Got one when i flew back from a trans alpes trip in venice 2015 - as this airport requred the bike to backed in a bag, box etc. I hav sinece used it for taking min vintage bike to l'Eroca Gialoe ( flew back from napels and twice back and to La Palma ( prently here). To be honest i really prefere flying without a box as i have Titanium bikes and usully travels with out carbon wheels.

this time i bult an a box inside cutting a using heavy dutty cardbord for the side pockets an cut the shipping box from a new  sampsonite suitcase in half  one end protecting my fork and the over the rearend with its disk brake calipers.

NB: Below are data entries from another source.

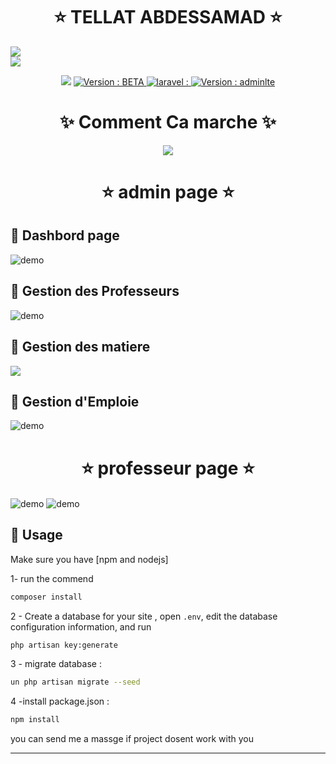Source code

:   

<h1 align="center" >   ⭐    TELLAT ABDESSAMAD  ⭐</h1>
<p align="center"> 
  </p>



  <img align="center" src="https://i.imgur.com/jBVqWum.png" />
  </br>
    <img align="center" src="https://i.imgur.com/XS83zJU.png" />


<p align="center">
  <img src="https://img.shields.io/badge/npm-6.4.1-blue.svg?cacheSeconds=2592000" />
    

  <a href="https://github.com/kefranabg/readme-md-generator/blob/master/LICENSE">
    <img alt="Version : BETA" src="https://img.shields.io/badge/version -BETA-blueviolet.svg" target="_blank" />
  </a>
  
   <a href="https://github.com/kefranabg/readme-md-generator/blob/master/LICENSE">
    <img alt="laravel : " src="https://img.shields.io/badge/laravel-v6.5.2-red.svg" target="_blank" />
  </a>
  
   <a href="https://github.com/kefranabg/readme-md-generator/blob/master/LICENSE">
    <img alt="Version : adminlte" src="https://img.shields.io/badge/adminlte-3.0-yellow.svg" target="_blank" />
  </a>

</p>




<h1 align="center" >   ✨ Comment Ca marche  ✨</h1>
<p align="center">
  <img   src="https://i.imgur.com/9QCjrjH.png" /> 

<h1 align="center" >   ⭐  admin page  ⭐</h1>

##  🚀 Dashbord page 
  <img align="center" src="https://i.imgur.com/zlqjbmy.jpg" alt="demo"/>
  
## 🚀 Gestion des Professeurs


<img  align="center" src="https://i.imgur.com/k1qoCbU.jpg" alt="demo"/>

## 🚀 Gestion des matiere
     
  <img  align="center" src="https://i.imgur.com/UfIIHrJ.jpg"/>
  
##   🚀 Gestion d'Emploie


  <img   align="center" src="https://i.imgur.com/zBNfTJI.jpg" alt="demo"/>


<h1 align="center" >   ⭐  professeur page  ⭐</h1>

  <img   align="center" src="https://i.imgur.com/aHza198.jpg" alt="demo"/>
  <img   align="center" src="https://i.imgur.com/vVKpLUO.jpg" alt="demo"/>

</p>

## 🚀 Usage

Make sure you have [npm and nodejs]

1-  run the commend 

```sh
composer install
```

2 - Create a database for your site , open ``` .env ```, edit the database configuration information, and run 

```sh
php artisan key:generate
```

3 - migrate database :

```sh
un php artisan migrate --seed
```

4 -install package.json  :

```sh
npm install
```
you can send me a massge if project dosent work with you




---
<p>

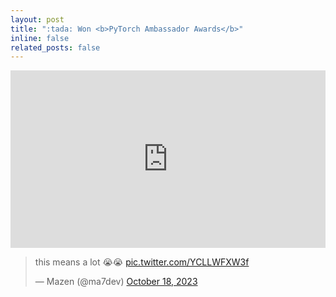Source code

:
 ```yaml
---
layout: post
title: ":tada: Won <b>PyTorch Ambassador Awards</b>"
inline: false
related_posts: false
---
```


<div style="position:relative;overflow:hidden;padding-top:56.25%;">
  <iframe 
   frameborder="0"
   style="position:absolute;top:0;left:0;width:100%;height:100%;border:0;"
   src="https://www.linkedin.com/embed/feed/update/urn:li:activity:7120010988912861184"
  ></iframe>
</div>

<blockquote class="twitter-tweet"><p lang="en" dir="ltr">this means a lot 😭😭 <a href="https://t.co/YCLLWFXW3f">pic.twitter.com/YCLLWFXW3f</a></p>&mdash; Mazen (@ma7dev) <a href="https://twitter.com/ma7dev/status/1714612130790457419?ref_src=twsrc%5Etfw">October 18, 2023</a></blockquote> <script async src="https://platform.twitter.com/widgets.js" charset="utf-8"></script>
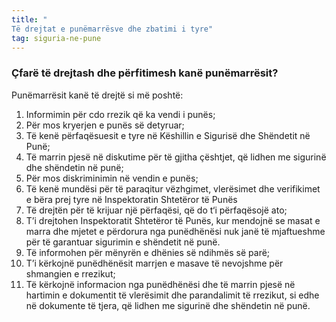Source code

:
 ```yaml
---
title: "
Të drejtat e punëmarrësve dhe zbatimi i tyre"
tag: siguria-ne-pune
---
```


### Çfarë të drejtash dhe përfitimesh kanë punëmarrësit?


Punëmarrësit kanë të drejtë si më poshtë:

1. Informimin për cdo rrezik që ka vendi i punës;
2. Për mos kryerjen e punës së detyruar;
3. Të kenë përfaqësuesit e tyre në Këshillin e Sigurisë dhe Shëndetit në Punë;
4. Të marrin pjesë në diskutime për të gjitha çështjet, që lidhen me sigurinë dhe shëndetin në punë;
5. Për mos diskriminimin në vendin e punës;
6. Të kenë mundësi për të paraqitur vëzhgimet, vlerësimet dhe verifikimet e bëra prej tyre në Inspektoratin Shtetëror të Punës
7. Të drejtën për të krijuar një përfaqësi, që do t‘i përfaqësojë ato;
8. T’i drejtohen Inspektoratit Shtetëror të Punës, kur mendojnë se masat e marra dhe mjetet e përdorura nga punëdhënësi nuk janë të mjaftueshme për të garantuar sigurimin e shëndetit në punë.
9. Të informohen për mënyrën e dhënies së ndihmës së parë;
10. T’i kërkojnë punëdhënësit marrjen e masave të nevojshme për shmangien e rrezikut;
11. Të kërkojnë informacion nga punëdhënësi dhe të marrin pjesë në hartimin e dokumentit të vlerësimit dhe parandalimit të rrezikut, si edhe në dokumente të tjera, që lidhen me sigurinë dhe shëndetin në punë.
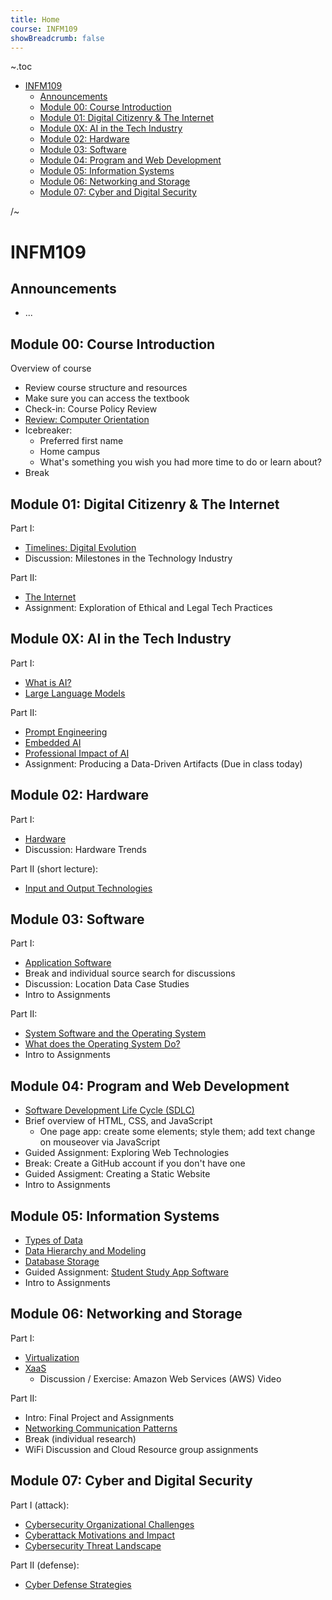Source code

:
 ```yaml
---
title: Home
course: INFM109
showBreadcrumb: false
---
```


~.toc

- [INFM109](#infm109)
  - [Announcements](#announcements)
  - [Module 00: Course Introduction](#module-00-course-introduction)
  - [Module 01: Digital Citizenry \& The Internet](#module-01-digital-citizenry--the-internet)
  - [Module 0X: AI in the Tech Industry](#module-0x-ai-in-the-tech-industry)
  - [Module 02: Hardware](#module-02-hardware)
  - [Module 03: Software](#module-03-software)
  - [Module 04: Program and Web Development](#module-04-program-and-web-development)
  - [Module 05: Information Systems](#module-05-information-systems)
  - [Module 06: Networking and Storage](#module-06-networking-and-storage)
  - [Module 07: Cyber and Digital Security](#module-07-cyber-and-digital-security)

/~

# INFM109

## Announcements

- ...

## Module 00: Course Introduction

Overview of course

- Review course structure and resources
- Make sure you can access the textbook
- Check-in: Course Policy Review
- [Review: Computer Orientation](../common/computer_orientation.html?course=INFM109)
- Icebreaker:
  - Preferred first name
  - Home campus
  - What's something you wish you had more time to do or learn about?
- Break

## Module 01: Digital Citizenry & The Internet

Part I:

- [Timelines: Digital Evolution](timelines_digital_evolution.html)
- Discussion: Milestones in the Technology Industry

Part II:

- [The Internet](internet.html)
- Assignment: Exploration of Ethical and Legal Tech Practices

## Module 0X: AI in the Tech Industry

Part I:

- [What is AI?](what_is_ai.html)
- [Large Language Models](large_language_models.html)

Part II:

- [Prompt Engineering](prompt_engineering.html)
- [Embedded AI](embedded_ai.html)
- [Professional Impact of AI](professional_impact_of_ai.html)
- Assignment: Producing a Data-Driven Artifacts (Due in class today)

## Module 02: Hardware

Part I:

- [Hardware](hardware.html)
- Discussion: Hardware Trends

Part II (short lecture):

- [Input and Output Technologies](input_output_technologies.html)

## Module 03: Software

Part I:

- [Application Software](application_software.html)
- Break and individual source search for discussions
- Discussion: Location Data Case Studies
- Intro to Assignments

Part II:

- [System Software and the Operating System](system_software_operating_system.html)
- [What does the Operating System Do?](what_does_operating_system_do.html)
- Intro to Assignments

## Module 04: Program and Web Development

- [Software Development Life Cycle (SDLC)](../SDEV120/sdlc.html?course=INFM109)
- Brief overview of HTML, CSS, and JavaScript
  - One page app: create some elements; style them; add text change on mouseover via JavaScript
- Guided Assignment: Exploring Web Technologies
- Break: Create a GitHub account if you don't have one
- Guided Assigment: Creating a Static Website
- Intro to Assignments

## Module 05: Information Systems

- [Types of Data](types_of_data.html)
- [Data Hierarchy and Modeling](data_hierarchy_modeling.html)
- [Database Storage](database_storage.html)
- Guided Assignment: [Student Study App Software](https://github.com/mpjovanovich-IvyTechDemos/student-study-app)
- Intro to Assignments

## Module 06: Networking and Storage

Part I:

- [Virtualization](virtualization.html)
- [XaaS](xaas.html)
  - Discussion / Exercise: Amazon Web Services (AWS) Video

Part II:

- Intro: Final Project and Assignments
- [Networking Communication Patterns](networking_communication_patterns.html)
- Break (individual research)
- WiFi Discussion and Cloud Resource group assignments

## Module 07: Cyber and Digital Security

Part I (attack):

- [Cybersecurity Organizational Challenges](cybersecurity_organizational_challenges.html)
- [Cyberattack Motivations and Impact](cyberattack_motivations_impact.html)
- [Cybersecurity Threat Landscape](cybersecurity_threat_landscape.html)

Part II (defense):

- [Cyber Defense Strategies](cyberdefense_strategies.html)
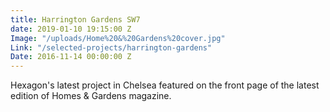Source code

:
 ```yaml
---
title: Harrington Gardens SW7
date: 2019-01-10 19:15:00 Z
Image: "/uploads/Home%20&%20Gardens%20cover.jpg"
Link: "/selected-projects/harrington-gardens"
Date: 2016-11-14 00:00:00 Z
---
```


Hexagon's latest project in Chelsea featured on the front page of the latest edition of Homes & Gardens magazine. 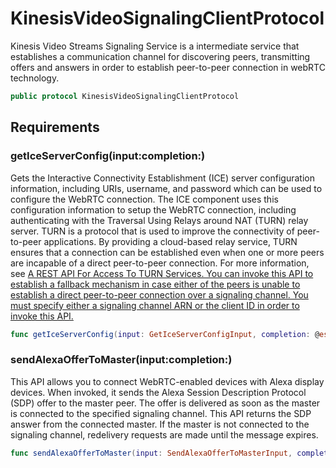 # KinesisVideoSignalingClientProtocol

Kinesis Video Streams Signaling Service is a intermediate service that establishes a
communication channel for discovering peers, transmitting offers and answers in order to
establish peer-to-peer connection in webRTC technology.

``` swift
public protocol KinesisVideoSignalingClientProtocol 
```

## Requirements

### getIceServerConfig(input:​completion:​)

Gets the Interactive Connectivity Establishment (ICE) server configuration
information, including URIs, username, and password which can be used to configure the
WebRTC connection. The ICE component uses this configuration information to setup the
WebRTC connection, including authenticating with the Traversal Using Relays around NAT
(TURN) relay server.
TURN is a protocol that is used to improve the connectivity of peer-to-peer
applications. By providing a cloud-based relay service, TURN ensures that a connection
can be established even when one or more peers are incapable of a direct peer-to-peer
connection. For more information, see <a href="https:​//tools.ietf.org/html/draft-uberti-rtcweb-turn-rest-00">A REST API For
Access To TURN Services.
You can invoke this API to establish a fallback mechanism in case either of the peers
is unable to establish a direct peer-to-peer connection over a signaling channel. You
must specify either a signaling channel ARN or the client ID in order to invoke this
API.

``` swift
func getIceServerConfig(input: GetIceServerConfigInput, completion: @escaping (ClientRuntime.SdkResult<GetIceServerConfigOutputResponse, GetIceServerConfigOutputError>) -> Void)
```

### sendAlexaOfferToMaster(input:​completion:​)

This API allows you to connect WebRTC-enabled devices with Alexa display devices. When
invoked, it sends the Alexa Session Description Protocol (SDP) offer to the master peer.
The offer is delivered as soon as the master is connected to the specified signaling
channel. This API returns the SDP answer from the connected master. If the master is not
connected to the signaling channel, redelivery requests are made until the message
expires.

``` swift
func sendAlexaOfferToMaster(input: SendAlexaOfferToMasterInput, completion: @escaping (ClientRuntime.SdkResult<SendAlexaOfferToMasterOutputResponse, SendAlexaOfferToMasterOutputError>) -> Void)
```
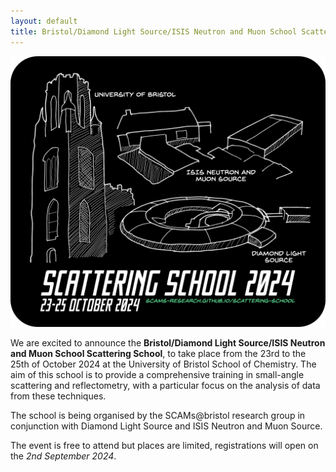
 ```yaml
---
layout: default
title: Bristol/Diamond Light Source/ISIS Neutron and Muon School Scattering School   
---
```


![Drawings of the Wills Memorial building, Diamond Light Source and ISIS Neutron and Muon Source](/assets/img/bdi.png)
<br>

We are excited to announce the **Bristol/Diamond Light Source/ISIS Neutron and Muon School Scattering School**, to take place from the 23rd to the 25th of October 2024 at the University of Bristol School of Chemistry.
The aim of this school is to provide a comprehensive training in small-angle scattering and reflectometry, with a particular focus on the analysis of data from these techniques. 

The school is being organised by the SCAMs@bristol research group in conjunction with Diamond Light Source and ISIS Neutron and Muon Source. 

The event is free to attend but places are limited, registrations will open on the *2nd September 2024*.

The result: just as well procteded as the more expensive padded non-flight case boxes out there an plety of weight left for shoes, helmet, tools, extra tyres and tubes (currently  a pair of pannarace gravelking sk 40mm is monted tubless for exploring the trails and nonpaved roads here - but i bought my 35mm compass extralights as well for main roads and climbing Roques de los muchachos next week when my climbing legs have hopefully setteled.

LarryDavidJr | 7 years ago

Sounds great but some pictures of it in use might have been nice.

Prosper0 replied to LarryDavidJr | 7 years ago
LarryDavidJr wrote:

Sounds great but some pictures of it in use might have been nice.


agreed. Don't know why you guys out so few photos up for reviews. 

jestriding | 7 years ago

Flew out of Frankfurt on Lufthansa recently and just rolled my bike up to the counter and left it (water bottle still in it's rack).  Had to pick it up in LA and roll it over to Air New Zealand... but picked it up in Auckland with water bottle still on, no scratches...

No dismantling, no taking wheels off, no turning handle bars, no trying to find a box in a foreign city...  

(I have a Ground Effect bag as well as the previous commenter.  Works well; folds to A4 size).

kevvjj | 7 years ago

I've used an even simpler version of this from the NZ company Ground Effect - essentially the same with out wheels (and lighter). Have travelled all over the world with it on many different airlines and never had an issue with damage. I have used both MTB and Road bikes. Having around 10-14 kg of spare weight (most airlines allow 23kg) allows much padding of bike using clothes etc. So much easier to transport - fits in the back of most cars (perfect for when the relatives meet you at the airport) and when you get to your destination accommodation it 'disappears'. Have been on overseas road trips with four others and had we all had those silly HUGE/HEAVY plastic things we would have had to hire a truck rather than a small van to transport everything.